(Data entries)
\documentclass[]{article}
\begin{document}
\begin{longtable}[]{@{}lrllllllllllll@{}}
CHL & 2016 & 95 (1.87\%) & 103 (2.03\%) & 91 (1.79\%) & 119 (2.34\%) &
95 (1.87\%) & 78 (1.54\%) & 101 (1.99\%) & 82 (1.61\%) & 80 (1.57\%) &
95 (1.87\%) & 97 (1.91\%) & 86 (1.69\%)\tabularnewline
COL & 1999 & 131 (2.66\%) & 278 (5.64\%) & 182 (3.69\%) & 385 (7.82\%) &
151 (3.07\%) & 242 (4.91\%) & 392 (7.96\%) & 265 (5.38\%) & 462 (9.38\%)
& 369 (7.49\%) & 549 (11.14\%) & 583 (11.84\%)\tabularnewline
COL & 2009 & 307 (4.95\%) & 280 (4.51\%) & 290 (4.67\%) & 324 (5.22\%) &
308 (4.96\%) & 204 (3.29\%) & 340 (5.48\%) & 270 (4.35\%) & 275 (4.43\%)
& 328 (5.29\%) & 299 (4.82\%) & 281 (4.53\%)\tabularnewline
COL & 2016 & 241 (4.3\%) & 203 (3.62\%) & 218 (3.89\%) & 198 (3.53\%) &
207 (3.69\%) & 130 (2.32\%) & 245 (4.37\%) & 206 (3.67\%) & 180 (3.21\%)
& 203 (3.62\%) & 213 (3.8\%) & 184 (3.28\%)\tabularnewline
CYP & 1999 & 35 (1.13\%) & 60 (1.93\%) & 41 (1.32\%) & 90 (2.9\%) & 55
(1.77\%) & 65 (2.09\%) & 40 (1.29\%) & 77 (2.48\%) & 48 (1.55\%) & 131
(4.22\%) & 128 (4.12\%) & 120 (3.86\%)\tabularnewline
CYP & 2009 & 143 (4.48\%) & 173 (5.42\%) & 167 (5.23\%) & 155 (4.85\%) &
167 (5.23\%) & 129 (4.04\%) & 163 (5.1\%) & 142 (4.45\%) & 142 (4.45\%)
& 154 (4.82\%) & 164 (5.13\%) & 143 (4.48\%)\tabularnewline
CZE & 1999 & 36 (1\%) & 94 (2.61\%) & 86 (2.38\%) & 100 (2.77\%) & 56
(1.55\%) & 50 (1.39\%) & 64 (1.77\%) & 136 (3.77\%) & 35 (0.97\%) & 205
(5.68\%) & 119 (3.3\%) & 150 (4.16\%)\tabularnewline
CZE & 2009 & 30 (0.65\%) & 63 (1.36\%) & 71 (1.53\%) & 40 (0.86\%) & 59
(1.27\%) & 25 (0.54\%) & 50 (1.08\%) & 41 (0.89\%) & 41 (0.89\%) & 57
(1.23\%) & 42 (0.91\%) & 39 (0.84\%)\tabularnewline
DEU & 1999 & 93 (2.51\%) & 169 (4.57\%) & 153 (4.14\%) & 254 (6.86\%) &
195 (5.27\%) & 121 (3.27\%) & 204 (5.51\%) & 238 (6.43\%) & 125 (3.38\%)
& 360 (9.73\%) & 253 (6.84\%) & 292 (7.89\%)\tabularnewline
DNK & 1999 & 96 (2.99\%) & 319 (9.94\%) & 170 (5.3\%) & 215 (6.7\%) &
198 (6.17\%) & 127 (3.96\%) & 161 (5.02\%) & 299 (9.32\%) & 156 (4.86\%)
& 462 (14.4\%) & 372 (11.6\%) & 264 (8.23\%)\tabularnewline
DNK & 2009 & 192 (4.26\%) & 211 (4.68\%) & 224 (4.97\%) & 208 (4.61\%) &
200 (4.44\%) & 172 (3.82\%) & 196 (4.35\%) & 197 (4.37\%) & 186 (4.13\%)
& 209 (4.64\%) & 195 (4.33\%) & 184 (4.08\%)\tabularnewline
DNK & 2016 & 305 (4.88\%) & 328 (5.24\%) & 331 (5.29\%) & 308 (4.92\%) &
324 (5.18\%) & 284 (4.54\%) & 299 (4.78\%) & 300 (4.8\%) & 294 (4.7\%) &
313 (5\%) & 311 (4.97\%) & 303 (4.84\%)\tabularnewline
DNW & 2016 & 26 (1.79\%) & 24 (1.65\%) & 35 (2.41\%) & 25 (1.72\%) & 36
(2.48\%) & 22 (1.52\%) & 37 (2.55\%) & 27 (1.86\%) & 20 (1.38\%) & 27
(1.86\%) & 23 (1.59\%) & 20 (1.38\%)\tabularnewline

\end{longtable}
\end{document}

> EXERCISE AIM
Only the lines from the beginning of the data above through the line containing "COL & 1999 &" should be repeated, exactly as they appear.

> ANSWER SECTION
\documentclass[]{article}
\begin{document}
\begin{longtable}[]{@{}lrllllllllllll@{}}
CHL & 2016 & 95 (1.87\%) & 103 (2.03\%) & 91 (1.79\%) & 119 (2.34\%) &
95 (1.87\%) & 78 (1.54\%) & 101 (1.99\%) & 82 (1.61\%) & 80 (1.57\%) &
95 (1.87\%) & 97 (1.91\%) & 86 (1.69\%)\tabularnewline
COL & 1999 & 131 (2.66\%) & 278 (5.64\%) & 182 (3.69\%) & 385 (7.82\%) &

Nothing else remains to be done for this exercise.